I have a minor quibble with your “wonky science” brief. You cite Adrian De Groot’s May, 2014 paper as a “classic” on randomized trials. While I agree that it is an excellent statement, there are much earlier sources for guidance that have been used for years in teaching research and statistics.
For example, I still have on my book shelf a dog-eared copy of William L. Hays, Statistics for Psychologists. New York: Holt, Rinehart and Winston, 1963 that I used in graduate school and continued to use in teaching research and statistics to graduate school students for many years. It contains detailed content about hypothesis testing and the underlying assumptions of hypothesis testing.

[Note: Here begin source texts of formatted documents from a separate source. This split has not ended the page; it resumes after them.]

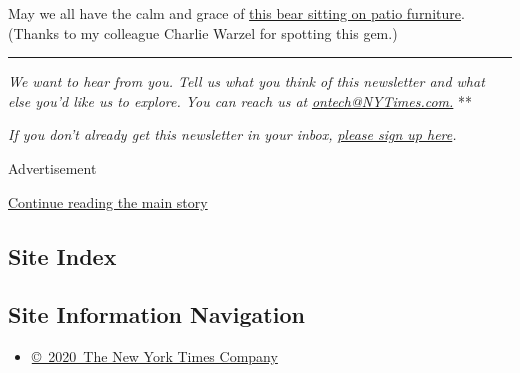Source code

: May we all have the calm and grace of
\href{https://twitter.com/k_thompson212/status/1285240819608424448}{this
bear sitting on patio furniture}. (Thanks to my colleague Charlie Warzel
for spotting this gem.)

\begin{center}\rule{0.5\linewidth}{\linethickness}\end{center}

\emph{We want to hear from you. Tell us what you think of this
newsletter and what else you'd like us to explore. You can reach us at}
\href{mailto:ontech@NYTimes.com?subject=On\%20Tech\%20Feedback}{\emph{ontech@NYTimes.com.}}
**

\emph{If you don't already get this newsletter in your inbox,}
\href{https://www.nytimes3xbfgragh.onion/newsletters/signup/OT}{\emph{please
sign up here}}\emph{.}

Advertisement

\protect\hyperlink{after-bottom}{Continue reading the main story}

\hypertarget{site-index}{%
\subsection{Site Index}\label{site-index}}

\hypertarget{site-information-navigation}{%
\subsection{Site Information
Navigation}\label{site-information-navigation}}

\begin{itemize}
\tightlist
\item
  \href{https://help.nytimes3xbfgragh.onion/hc/en-us/articles/115014792127-Copyright-notice}{©~2020~The
  New York Times Company}
\end{itemize}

All statistical tests of differences between various kinds of treatment must conform exactly to the rules of statistical inference on the basis of a random sample from known universe. The known universe, whether human or one of a non-human animal species, is defined for its applicability in testing the truth of the theory from which the hypotheses are derived. It is an exercise in deductive reasoning . . . first, the theory; second, the derivative hypotheses; third, the design of the experiment to test the hypotheses. The design of the experiment includes definition of an appropriate sampling universe.

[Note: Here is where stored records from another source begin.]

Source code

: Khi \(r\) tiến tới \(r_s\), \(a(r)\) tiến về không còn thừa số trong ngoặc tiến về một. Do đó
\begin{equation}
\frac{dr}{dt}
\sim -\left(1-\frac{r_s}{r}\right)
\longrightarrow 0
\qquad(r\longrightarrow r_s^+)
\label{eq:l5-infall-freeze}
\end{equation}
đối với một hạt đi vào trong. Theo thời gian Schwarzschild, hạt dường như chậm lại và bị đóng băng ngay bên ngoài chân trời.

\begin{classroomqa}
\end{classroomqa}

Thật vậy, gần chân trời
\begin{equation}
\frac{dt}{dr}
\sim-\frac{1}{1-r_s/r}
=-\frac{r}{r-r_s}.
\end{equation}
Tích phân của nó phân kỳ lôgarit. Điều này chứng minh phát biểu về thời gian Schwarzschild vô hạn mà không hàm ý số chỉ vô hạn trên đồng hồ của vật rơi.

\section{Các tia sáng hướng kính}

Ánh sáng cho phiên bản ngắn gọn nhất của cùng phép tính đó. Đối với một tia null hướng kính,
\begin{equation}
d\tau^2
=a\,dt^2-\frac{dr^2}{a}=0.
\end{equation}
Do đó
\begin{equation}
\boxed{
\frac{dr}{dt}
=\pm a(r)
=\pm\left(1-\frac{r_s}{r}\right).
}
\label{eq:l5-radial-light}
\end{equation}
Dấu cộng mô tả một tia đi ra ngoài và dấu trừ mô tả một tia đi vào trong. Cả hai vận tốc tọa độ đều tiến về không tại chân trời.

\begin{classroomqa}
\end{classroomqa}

All of this hypothetico-deductive thinking necessarily takes place before members of the defined sampling universe are selected. The opposite to hypothetico-deductive thinking is inductive reasoning based on observation or measurement of uncontrolled events happening in nature.
The design of an experiment and its implementation presents threats to internal and external validity. In another early classic, Experimental and Quasi-Experimental Designs for Research. Boston, Houghton Mifflin, 1963. D.T Campbell and J.C. Stanley list nine threats to internal validity that exist which act as rival explanations for changes or differences that are thought to be the effects of intervention or treatment. See: http://jwilson.coe.uga.edu/EMAT7050/articles/CampbellStanley.pdf
I conclude on the basis of these 53 year old sources of guidance on how to conduct and analyze experiments that It is not so much that the research community has not been taught or does not know and understand the rules as much as too many of its members are dishonest. Their conduct is the behavior of knaves, not fools.

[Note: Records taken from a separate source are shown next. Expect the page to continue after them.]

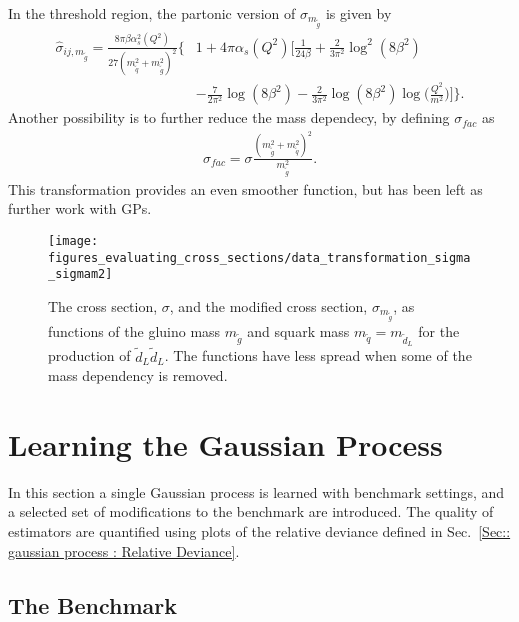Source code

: \documentclass[twoside,english]{uiofysmaster}
\begin{document}
In the threshold region, the partonic version of $\sigma_{m_{\tilde{g}}}$ is given by
\begin{align}
\hat{\sigma}_{ij, m_{\tilde{g}}} =  \frac{8 \pi \beta \alpha^2_s (Q^2)}{27(m_{\tilde{q}}^2 + m_{\tilde{g}}^2)^2} \Bigg\{&1 
 + 4 \pi \alpha_s (Q^2) \Bigg[ \frac{1}{24 \beta} 
 + \frac{2}{3 \pi^2} \log^2(8 \beta^2) \nonumber \\& - \frac{7}{2 \pi^2} \log (8 \beta^2)
- \frac{2}{3 \pi^2} \log (8 \beta^2) \log \Big( \frac{Q^2}{m^2} \Big) \Bigg] \Bigg\}.
\end{align}
Another possibility is to further reduce the mass dependecy, by defining $\sigma_{fac}$ as 
\begin{align}
\sigma_{fac} = \sigma \frac{(m_{\tilde{g}}^2 + m_{\tilde{q}}^2)^2}{m_{\tilde{g}}^2}.
\end{align}
This transformation provides an even smoother function, but has been left as further work with GPs.

\begin{figure}
\centering
\texttt{[image: figures\_evaluating\_cross\_sections/data\_transformation\_sigma\_sigmam2]}
\caption{The cross section, $\sigma$, and the modified cross section, $\sigma_{m_{\tilde{g}}}$,  as functions of the gluino mass $m_{\tilde{g}}$ and squark mass $m_{\tilde{q}} = m_{\tilde{d}_L}$ for the production of $\tilde{d}_L \tilde{d}_L$. The functions have less spread when some of the mass dependency is removed.}
\label{Fig:: evaluating cross : Comparison sigma and sigma/m}
\end{figure}

\section{Learning the Gaussian Process}

In this section a single Gaussian process is learned with benchmark settings, and a selected set of modifications to the benchmark are introduced. The quality of estimators are quantified using plots of the relative deviance defined in Sec.~\ref{Sec:: gaussian process : Relative Deviance}.

\subsection{The Benchmark}\label{Sec:: evaluating cross : The Benchmark}
\end{document}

So, now you have some old texts that have been used for generations in teaching research and statistics to explain the “why” and wherefores of the a priori Protocol and SAP for conducting and reporting the outcomes of randomized controlled trials (RCTs).
Accent here is on “controlled” experiment or trial via the randomized selection of members of the known universe. It is randomization that theoretically eliminates sources of bias. In the real world this does not always happen. The design of the experiment often requires additional measures to detect biases that may still lurk despite randomization.
BTW, it’s easier to conduct an RCT on rats than on humans. When, despite all precautions, one or more of the lady black-hooded rats in my graduate school learning experiments got pregnant, I simply euthanized the entire sample and started over afresh with a new one.
This the long version of the importance of Dr. Bernard Carroll’s “Corruption of Clinical Trial Reports: A Proposal.” It brings us back to the basics and signals the level of corruption that threatens the very possibility of an “evidence based medicine.”